New Orleans Port Cleanup

September 29, 2005 by Splatty  
Filed under Seafreight


One month after Hurricane Katrina ravaged the Gulfport area, the Port of New Orleans is now operating at 20% capacity. Experts estimate that the total cost to bring the port back to full operating capacity is 1.7 billion dollars and could take months if not years to complete the necessary repairs. Read the entire article here.

On a related note, cargo containers that were swept all over the Gulfport area are causing quite a stink. Hurricane Katrina blew containers, many filled with costly spoiled cargo, into housing neighborhoods and business areas. Residents of the areas are tired of the smell and the nuisance caused by their presence.

Restaurant owner Bill Vrazel, who hopes to reopen his damaged family business quickly, got fed up with the 14 containers clogging his parking lot. So he paid a contractor to rid his property of the hulking, stinking metal boxes.

City leaders want the companies to remove their own debris. Port officials say they can’t move equipment they don’t own. And a spokesman for one company said it only received permission Tuesday afternoon from Gulfport officials to start cleaning up.

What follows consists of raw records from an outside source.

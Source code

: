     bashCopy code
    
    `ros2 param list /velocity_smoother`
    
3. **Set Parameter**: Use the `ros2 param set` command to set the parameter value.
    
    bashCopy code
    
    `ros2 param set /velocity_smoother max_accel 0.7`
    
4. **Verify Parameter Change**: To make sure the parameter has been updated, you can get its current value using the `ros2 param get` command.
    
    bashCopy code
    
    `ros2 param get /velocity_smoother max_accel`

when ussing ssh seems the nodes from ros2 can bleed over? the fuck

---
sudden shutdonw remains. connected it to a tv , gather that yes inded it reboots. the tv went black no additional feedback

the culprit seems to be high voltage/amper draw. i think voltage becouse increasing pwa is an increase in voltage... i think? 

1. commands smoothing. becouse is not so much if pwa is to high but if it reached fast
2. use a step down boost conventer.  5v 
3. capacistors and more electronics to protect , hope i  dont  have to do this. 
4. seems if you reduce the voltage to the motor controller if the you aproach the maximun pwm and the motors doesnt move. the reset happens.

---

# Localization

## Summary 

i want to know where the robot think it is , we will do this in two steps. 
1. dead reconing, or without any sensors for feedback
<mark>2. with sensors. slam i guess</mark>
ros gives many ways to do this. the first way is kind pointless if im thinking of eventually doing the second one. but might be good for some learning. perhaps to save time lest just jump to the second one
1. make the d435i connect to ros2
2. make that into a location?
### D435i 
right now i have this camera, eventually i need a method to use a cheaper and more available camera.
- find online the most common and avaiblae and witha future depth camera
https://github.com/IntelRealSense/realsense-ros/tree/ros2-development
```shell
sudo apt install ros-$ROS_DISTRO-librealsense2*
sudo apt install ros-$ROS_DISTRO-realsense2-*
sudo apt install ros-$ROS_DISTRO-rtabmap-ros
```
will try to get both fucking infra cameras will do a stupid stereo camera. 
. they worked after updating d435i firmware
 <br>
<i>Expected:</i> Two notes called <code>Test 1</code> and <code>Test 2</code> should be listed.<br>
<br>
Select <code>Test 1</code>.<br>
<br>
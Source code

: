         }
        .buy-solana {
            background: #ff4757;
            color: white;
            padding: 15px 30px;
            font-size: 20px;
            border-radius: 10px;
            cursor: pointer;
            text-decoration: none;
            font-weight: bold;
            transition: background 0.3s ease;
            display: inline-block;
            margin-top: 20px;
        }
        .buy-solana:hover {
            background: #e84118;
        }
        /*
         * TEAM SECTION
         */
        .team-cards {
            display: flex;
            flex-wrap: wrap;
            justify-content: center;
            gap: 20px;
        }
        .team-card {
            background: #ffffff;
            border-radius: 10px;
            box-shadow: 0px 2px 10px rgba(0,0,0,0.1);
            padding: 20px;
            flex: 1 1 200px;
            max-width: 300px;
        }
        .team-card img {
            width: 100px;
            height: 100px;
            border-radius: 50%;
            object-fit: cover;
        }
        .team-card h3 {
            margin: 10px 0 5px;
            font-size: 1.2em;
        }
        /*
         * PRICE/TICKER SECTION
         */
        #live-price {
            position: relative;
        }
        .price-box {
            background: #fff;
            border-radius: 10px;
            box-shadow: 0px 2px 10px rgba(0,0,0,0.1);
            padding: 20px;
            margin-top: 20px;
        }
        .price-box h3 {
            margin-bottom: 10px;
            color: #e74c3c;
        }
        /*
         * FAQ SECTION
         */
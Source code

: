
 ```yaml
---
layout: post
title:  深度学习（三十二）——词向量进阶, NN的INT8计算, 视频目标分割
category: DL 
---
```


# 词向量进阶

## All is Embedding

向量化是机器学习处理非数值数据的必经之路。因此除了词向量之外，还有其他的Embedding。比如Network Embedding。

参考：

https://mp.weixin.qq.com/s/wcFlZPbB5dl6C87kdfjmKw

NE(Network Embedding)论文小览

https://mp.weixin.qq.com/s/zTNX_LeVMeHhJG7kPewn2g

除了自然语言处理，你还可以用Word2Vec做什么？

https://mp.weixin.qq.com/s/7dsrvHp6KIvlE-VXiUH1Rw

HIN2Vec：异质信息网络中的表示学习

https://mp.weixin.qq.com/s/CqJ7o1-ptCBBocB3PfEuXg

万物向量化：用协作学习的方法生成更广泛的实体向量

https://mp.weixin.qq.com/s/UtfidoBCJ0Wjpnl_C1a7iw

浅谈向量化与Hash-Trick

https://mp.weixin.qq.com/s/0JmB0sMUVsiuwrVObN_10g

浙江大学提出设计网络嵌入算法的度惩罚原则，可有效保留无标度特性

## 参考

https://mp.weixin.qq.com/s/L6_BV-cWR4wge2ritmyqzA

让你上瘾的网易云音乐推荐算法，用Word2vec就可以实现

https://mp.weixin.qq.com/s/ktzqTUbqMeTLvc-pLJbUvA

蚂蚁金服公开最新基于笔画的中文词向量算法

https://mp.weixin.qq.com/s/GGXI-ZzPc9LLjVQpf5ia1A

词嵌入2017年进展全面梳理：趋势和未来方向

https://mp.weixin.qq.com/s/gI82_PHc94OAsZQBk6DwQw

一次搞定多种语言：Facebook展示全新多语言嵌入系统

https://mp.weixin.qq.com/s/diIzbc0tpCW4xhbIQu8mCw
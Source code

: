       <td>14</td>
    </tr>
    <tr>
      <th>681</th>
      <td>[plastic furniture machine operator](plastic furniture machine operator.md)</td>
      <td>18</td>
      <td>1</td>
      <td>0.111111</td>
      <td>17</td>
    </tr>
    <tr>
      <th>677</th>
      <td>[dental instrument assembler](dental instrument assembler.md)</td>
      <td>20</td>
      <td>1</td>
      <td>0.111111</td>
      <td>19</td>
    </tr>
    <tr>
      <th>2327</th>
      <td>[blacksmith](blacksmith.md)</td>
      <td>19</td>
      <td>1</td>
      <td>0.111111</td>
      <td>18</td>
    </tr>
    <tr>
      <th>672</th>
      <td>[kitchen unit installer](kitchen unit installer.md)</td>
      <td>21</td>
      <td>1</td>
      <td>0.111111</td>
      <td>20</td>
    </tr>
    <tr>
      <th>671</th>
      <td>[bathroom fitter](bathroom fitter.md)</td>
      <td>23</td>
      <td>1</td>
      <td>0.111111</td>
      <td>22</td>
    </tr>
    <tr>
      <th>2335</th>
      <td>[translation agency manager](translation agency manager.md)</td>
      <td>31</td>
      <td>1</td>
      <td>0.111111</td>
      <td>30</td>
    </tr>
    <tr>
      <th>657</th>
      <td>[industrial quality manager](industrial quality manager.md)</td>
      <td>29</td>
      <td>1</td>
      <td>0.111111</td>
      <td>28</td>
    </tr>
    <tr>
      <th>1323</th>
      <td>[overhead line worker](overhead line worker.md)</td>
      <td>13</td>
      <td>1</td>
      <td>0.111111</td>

So it remains unclear who will move the containers and when.

“There is so much to do, we don’t want to be slowed down,” Vrazel said. “That port ought to start one week ahead of time and move (the containers) to the other side of the tracks. This happened in Camille. There ought to be a lesson in this.”

Last weekend, a backhoe tugged and dragged containers away from Vrazel’s Fine Food Restaurant on Beach Boulevard. But a mangled container with mysterious rotting cargo still sits in an empty lot next to Bobbie Hawkins’ shattered home on Rich Avenue.

The container destroyed a neighbor’s house before landing in the middle of the road. It was later pushed into the side yard when the roads were cleared, Hawkins said.

“That came from the port. They should come get it. They have the trucks and the equipment,” Hawkins said. “It smelled so bad, I almost threw up.”

Looks like this problem will get worse before it gets better.